- Family Computer cover art
- Developer: Konami
- Publishers: Konami Nintendo (GBA)
- Designer: Kazuhisa Hashimoto
- Programmers: Shigeharu Umezaki Kazuhiro Aoyama
- Composers: Satoe Terashima Michiru Yamane (Ganbare Goemon 2)
- Series: Ganbare Goemon
- Platforms: Family Computer, MSX, Game Boy Advance
- Release: July 30, 1986 Famicom/NES July 30, 1986 MSX2 July 30, 1987 Game Boy Advance May 21, 2004 Wii Virtual Console November 6, 2007 3DS Virtual Console March 6, 2013 Wii U Virtual Console July 2, 2014 (FC) February 25, 2015 (MSX2);
- Genre: Action-adventure
- Modes: Single-player, multiplayer (MSX2)

= Ganbare Goemon! Karakuri Dōchū =

1986 video game

 is a video game produced by Konami. It is the second game in the Ganbare Goemon series (sometimes known in English as Mystical Ninja) and the first to be released on a video game console and home computer. It was initially released for the Family Computer on July 30, 1986 and later released for the MSX2 a year later. The Famicom version was re-released in Japan only for the Game Boy Advance under the Famicom Mini label and for the Wii, Nintendo 3DS and Wii U under the Virtual Console service. The game is set to be re-released in 2026 via the Ganbare Goemon! Daishūgō compilation. A direct sequel, Ganbare Goemon 2, was released for the Famicom on January 4, 1989.

==Gameplay==
The game revolves around the main character, Goemon, and his exploits. As the name suggests, his character was based on Ishikawa Goemon, the noble thief of Japanese folklore. Unlike its sequels, this game still doesn't feature the comic situation and strange characters that define the series, and Goemon is portrayed as a noble thief rather than a plain hero.

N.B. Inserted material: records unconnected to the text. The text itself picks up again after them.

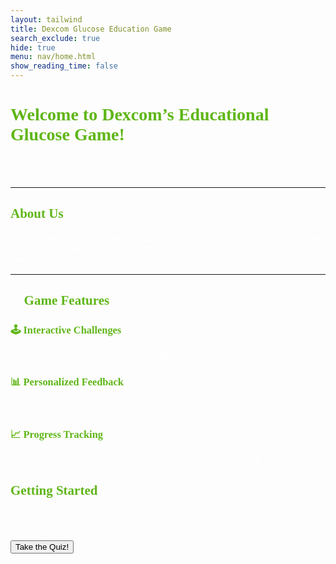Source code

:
 ```yaml
---
layout: tailwind
title: Dexcom Glucose Education Game
search_exclude: true
hide: true
menu: nav/home.html
show_reading_time: false
---
```

<link href='https://fonts.googleapis.com/css?family=Oxygen Mono' rel='stylesheet'>

<style>
    p {
        font-family: 'Oxygen Mono';
        font-size: 15px;
        color: white;
    }

    h1, h2, h3 {
        font-family: 'Oxygen Mono';
        color:#5fb617;
    }
</style>

<h1 class="text-5xl font-bold text-center mt-16 drop-shadow-lg">
    Welcome to Dexcom’s Educational Glucose Game!
</h1>

<p class="text-xl text-center text-gray-300 max-w-3xl mx-auto mt-4 leading-relaxed">
   Learn how to manage glucose levels through interactive challenges and personalized feedback.
</p>

<div class="w-24 h-1 bg-green-400 mx-auto mt-6 rounded-full"></div>

---

<h2 class="text-4xl font-bold text-center mt-20">
    About Us
</h2>

<div class="bg-green-900 rounded-3xl shadow-xl p-10 mx-auto max-w-4xl mt-6">
    <p class="text-lg text-gray-300 text-center leading-relaxed">
        The Dexcom Interactive Glucose Education Game is designed to teach users about glucose monitoring 
        in a fun, engaging, and interactive way. Users will learn how to manage glucose levels through 
        interactive challenges and personalized feedback.
    </p>
</div>

<div class="w-24 h-1 bg-green-400 mx-auto mt-10 rounded-full"></div>

---

<h2 class="text-4xl font-bold text-center mt-20">
    🎯 Game Features
</h2>

<div class="grid grid-cols-1 sm:grid-cols-2 md:grid-cols-3 gap-8 px-8 mt-10">
    <div class="bg-green-800 rounded-3xl shadow-lg p-6 hover:scale-105 transform transition-all duration-300">
        <h3 class="text-2xl font-bold text-green-300">🕹️ Interactive Challenges</h3>
        <p class="text-lg text-gray-300 mt-2">
            Test your glucose management knowledge with engaging tasks and scenarios.
        </p>
    </div>
    <div class="bg-green-800 rounded-3xl shadow-lg p-6 hover:scale-105 transform transition-all duration-300">
        <h3 class="text-2xl font-bold text-green-300">📊 Personalized Feedback</h3>
        <p class="text-lg text-gray-300 mt-2">
            Get real-time insights on your performance and improve your learning.
        </p>
    </div>
    <div class="bg-green-800 rounded-3xl shadow-lg p-6 hover:scale-105 transform transition-all duration-300">
        <h3 class="text-2xl font-bold text-green-300">📈 Progress Tracking</h3>
        <p class="text-lg text-gray-300 mt-2">
            See how much you’ve learned with custom analytics and feedback.
        </p>
    </div>
</div>

<div class="w-24 h-1 bg-green-400 mx-auto mt-10 rounded-full"></div>

<div class="text-center mt-10">
    <h2 class="text-4xl font-bold">
        Getting Started
    </h2>
    <p class="text-lg text-gray-300 mt-4">
        Create an account and take our diagnostic quiz to get suggestions on what your next monitoring steps should be.
    </p>
    <button class="quiz-button">
        Take the Quiz!
    </button>
</div>

<div class="w-24 h-1 bg-green-400 mx-auto mt-10 rounded-full"></div>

The game plays as a top view action/adventure game (similar to The Legend of Zelda) though it is separated by stages. In each level, Goemon must find three passes in order to advance. Some of these passes are found in boxes, secret passages or can be bought. The player will be presented with a new Japanese province (there are eight altogether) after completing all the stages, but the levels will stay the same. The ending, however, will be different.

Like the rest of the series, Goemon can be powered-up if certain items are found and/or bought, which can be lost after a few hits.

The MSX version has the option to be played in turns by two players, with the second player playing as a ninja named Nezumi Kozō, which is the basis of Goemon's sidekick Ebisumaru. In addition, unlike the Family Computer version, the game has six more provinces with completely new levels after finishing the game once.